Funnily enough, both David Spriggs and Nakanishi’s works were shown to me after I made my work. The similarities of ideas that present through form, and the contrasting theory that present through use of subject are pretty extreme. Time and movement in these works are the essential ideas - the illusion and physicality of time and the movement of the viewer in space.
“David Spriggs’s works are wonders in movement. They make you move.” (Erin Manning, Relationscapes: Movement Art, Philosophy p143). The idea that aligns with me is the viewer looking at the form in the plexiglass to try and recognise the object. Putting the viewer into action - having to move around the sculpture in order to find out what it is and to realise its effects. Highlighting the illusion inherent in vision and perception through forcing movement on the viewer.

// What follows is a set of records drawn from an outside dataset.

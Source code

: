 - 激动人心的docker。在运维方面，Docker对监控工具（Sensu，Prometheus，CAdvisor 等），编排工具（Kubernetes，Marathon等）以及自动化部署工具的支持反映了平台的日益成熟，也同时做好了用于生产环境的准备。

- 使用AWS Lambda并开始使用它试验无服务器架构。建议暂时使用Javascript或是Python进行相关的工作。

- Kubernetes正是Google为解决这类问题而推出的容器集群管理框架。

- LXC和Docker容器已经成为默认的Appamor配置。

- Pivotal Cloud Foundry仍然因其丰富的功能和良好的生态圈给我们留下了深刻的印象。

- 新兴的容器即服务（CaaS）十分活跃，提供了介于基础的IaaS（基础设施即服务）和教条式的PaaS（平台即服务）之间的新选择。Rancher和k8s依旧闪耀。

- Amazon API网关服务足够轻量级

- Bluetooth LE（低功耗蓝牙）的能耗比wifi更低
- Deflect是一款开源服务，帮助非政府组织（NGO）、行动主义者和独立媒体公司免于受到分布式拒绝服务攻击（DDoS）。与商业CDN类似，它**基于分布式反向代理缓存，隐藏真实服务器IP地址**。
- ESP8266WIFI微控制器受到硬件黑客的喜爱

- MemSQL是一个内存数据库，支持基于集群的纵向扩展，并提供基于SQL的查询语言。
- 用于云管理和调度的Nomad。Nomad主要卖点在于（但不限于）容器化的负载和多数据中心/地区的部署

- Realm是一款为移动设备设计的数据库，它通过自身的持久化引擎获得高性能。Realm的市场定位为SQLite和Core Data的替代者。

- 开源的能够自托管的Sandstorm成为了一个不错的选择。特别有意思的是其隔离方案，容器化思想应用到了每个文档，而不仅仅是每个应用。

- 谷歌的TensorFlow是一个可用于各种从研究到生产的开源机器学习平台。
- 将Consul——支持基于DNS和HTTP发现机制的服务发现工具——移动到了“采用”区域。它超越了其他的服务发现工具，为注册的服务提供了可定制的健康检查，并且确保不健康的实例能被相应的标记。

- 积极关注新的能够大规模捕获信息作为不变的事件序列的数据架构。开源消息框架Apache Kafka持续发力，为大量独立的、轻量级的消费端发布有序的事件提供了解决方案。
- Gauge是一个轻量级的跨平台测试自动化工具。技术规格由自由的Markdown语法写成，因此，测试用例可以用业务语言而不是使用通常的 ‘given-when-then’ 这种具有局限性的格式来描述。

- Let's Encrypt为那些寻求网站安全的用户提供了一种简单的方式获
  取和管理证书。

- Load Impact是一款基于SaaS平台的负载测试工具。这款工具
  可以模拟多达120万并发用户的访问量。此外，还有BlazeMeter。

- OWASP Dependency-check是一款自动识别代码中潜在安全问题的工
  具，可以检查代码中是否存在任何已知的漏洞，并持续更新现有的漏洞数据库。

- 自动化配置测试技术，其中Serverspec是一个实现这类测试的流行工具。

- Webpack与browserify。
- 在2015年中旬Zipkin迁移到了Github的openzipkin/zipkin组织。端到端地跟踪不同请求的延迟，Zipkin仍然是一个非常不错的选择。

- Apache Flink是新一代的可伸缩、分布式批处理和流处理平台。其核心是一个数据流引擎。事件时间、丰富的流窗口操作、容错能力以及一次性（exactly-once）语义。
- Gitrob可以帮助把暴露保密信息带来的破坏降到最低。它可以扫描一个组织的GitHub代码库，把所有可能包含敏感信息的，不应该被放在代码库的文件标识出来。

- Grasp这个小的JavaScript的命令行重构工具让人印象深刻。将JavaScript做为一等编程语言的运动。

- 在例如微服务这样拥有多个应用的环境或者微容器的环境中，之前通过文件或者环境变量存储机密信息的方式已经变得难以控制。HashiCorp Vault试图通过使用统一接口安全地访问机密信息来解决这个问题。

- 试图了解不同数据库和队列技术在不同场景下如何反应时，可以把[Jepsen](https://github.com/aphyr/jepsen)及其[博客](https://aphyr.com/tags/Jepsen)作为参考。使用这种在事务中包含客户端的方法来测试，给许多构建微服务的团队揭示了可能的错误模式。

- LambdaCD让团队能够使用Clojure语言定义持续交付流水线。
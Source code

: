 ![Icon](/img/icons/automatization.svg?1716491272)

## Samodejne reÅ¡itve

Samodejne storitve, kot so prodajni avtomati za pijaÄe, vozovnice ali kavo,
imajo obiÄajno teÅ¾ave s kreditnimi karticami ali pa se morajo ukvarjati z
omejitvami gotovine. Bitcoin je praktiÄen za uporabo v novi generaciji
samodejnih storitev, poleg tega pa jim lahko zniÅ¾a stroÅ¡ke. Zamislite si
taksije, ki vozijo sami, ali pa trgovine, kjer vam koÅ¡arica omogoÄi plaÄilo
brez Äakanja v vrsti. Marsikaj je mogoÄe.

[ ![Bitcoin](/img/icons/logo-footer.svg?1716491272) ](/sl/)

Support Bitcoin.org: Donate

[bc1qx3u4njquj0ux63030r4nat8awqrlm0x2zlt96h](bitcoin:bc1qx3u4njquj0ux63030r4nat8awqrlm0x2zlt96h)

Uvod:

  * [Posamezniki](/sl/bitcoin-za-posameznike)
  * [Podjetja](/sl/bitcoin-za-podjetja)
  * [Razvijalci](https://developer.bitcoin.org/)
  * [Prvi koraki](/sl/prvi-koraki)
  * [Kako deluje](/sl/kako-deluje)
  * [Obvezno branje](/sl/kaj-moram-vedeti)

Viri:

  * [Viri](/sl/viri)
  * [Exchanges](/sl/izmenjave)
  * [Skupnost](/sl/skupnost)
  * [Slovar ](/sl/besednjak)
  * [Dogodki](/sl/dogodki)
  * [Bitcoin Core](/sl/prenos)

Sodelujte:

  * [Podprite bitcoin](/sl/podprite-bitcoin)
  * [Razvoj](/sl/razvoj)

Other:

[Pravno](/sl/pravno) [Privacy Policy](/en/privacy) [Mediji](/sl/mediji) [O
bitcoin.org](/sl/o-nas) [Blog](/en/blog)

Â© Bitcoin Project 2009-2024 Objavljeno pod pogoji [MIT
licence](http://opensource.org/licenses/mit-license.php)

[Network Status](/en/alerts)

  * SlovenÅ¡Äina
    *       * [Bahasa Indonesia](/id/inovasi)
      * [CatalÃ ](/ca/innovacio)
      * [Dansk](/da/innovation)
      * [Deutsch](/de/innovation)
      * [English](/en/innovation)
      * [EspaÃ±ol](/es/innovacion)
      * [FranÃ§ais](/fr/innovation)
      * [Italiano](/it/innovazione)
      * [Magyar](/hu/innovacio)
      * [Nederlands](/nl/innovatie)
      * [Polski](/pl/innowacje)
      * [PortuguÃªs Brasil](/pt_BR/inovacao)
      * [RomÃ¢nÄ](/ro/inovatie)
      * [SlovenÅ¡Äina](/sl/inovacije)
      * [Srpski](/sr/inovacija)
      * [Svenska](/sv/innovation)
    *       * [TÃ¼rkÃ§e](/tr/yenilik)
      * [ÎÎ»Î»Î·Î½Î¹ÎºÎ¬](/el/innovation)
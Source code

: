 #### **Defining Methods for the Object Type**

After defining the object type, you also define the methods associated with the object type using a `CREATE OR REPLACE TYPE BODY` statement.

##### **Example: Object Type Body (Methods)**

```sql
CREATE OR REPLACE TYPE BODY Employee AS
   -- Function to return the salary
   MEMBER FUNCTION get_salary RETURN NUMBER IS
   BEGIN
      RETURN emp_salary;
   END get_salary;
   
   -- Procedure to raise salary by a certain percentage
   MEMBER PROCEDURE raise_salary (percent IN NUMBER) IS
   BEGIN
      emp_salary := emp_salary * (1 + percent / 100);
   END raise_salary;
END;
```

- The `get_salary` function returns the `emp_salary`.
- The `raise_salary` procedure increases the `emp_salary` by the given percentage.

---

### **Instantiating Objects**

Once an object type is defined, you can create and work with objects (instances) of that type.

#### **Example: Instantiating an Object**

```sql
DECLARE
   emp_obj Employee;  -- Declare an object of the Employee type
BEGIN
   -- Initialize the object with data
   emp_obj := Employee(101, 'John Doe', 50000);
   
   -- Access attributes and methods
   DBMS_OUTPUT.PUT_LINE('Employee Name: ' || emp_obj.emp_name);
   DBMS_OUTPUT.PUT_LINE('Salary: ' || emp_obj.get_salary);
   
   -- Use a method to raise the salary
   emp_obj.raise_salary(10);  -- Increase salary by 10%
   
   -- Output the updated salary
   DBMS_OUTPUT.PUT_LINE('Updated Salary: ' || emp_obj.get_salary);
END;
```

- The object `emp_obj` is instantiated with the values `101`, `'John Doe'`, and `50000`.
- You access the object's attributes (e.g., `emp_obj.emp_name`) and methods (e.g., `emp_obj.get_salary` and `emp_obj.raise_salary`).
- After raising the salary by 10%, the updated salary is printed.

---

“The force of Perception”, seeing the plexiglass sheets are the ‘unmaking of perception’ . Allied to Boccioni’s concept of dynamic form, David Sprigg’s animate sculptures seem to create force lines for the emergence of perception. The Image composes itself through the force of a relational dynamic. All Vision works this way…. Stability is vision’s illusion. This paradoxical relation between the abstract and the concrete, between the virtual and the material, between the perceptible and the imperceptible, is at stake in each of Sprigg’s animate sculptures…. inviting us to move-with. (Manning)
Plastic dynamism is not simply how we see an object, but also how an object appears for our embodied perception. “Plastic dynamism is the simultaneous action of the motion characteristic of an object (its absolute motion), mixed with the transformation which the object undergoes in relation to its mobile and immobile environment (its relative motion).” (Boccioni 1970a, 92)
So, perception is an illusion and everything that we see through our eyes isn’t what we see. Our brains are just reading into the vision signals that it receives. Contemplating these mechanics and techniques that happen inside your brain and experience, and the mimicry of this in inventions like cinema, or the power of technology to use the illusory capabilities of the brain and the functioning of the body.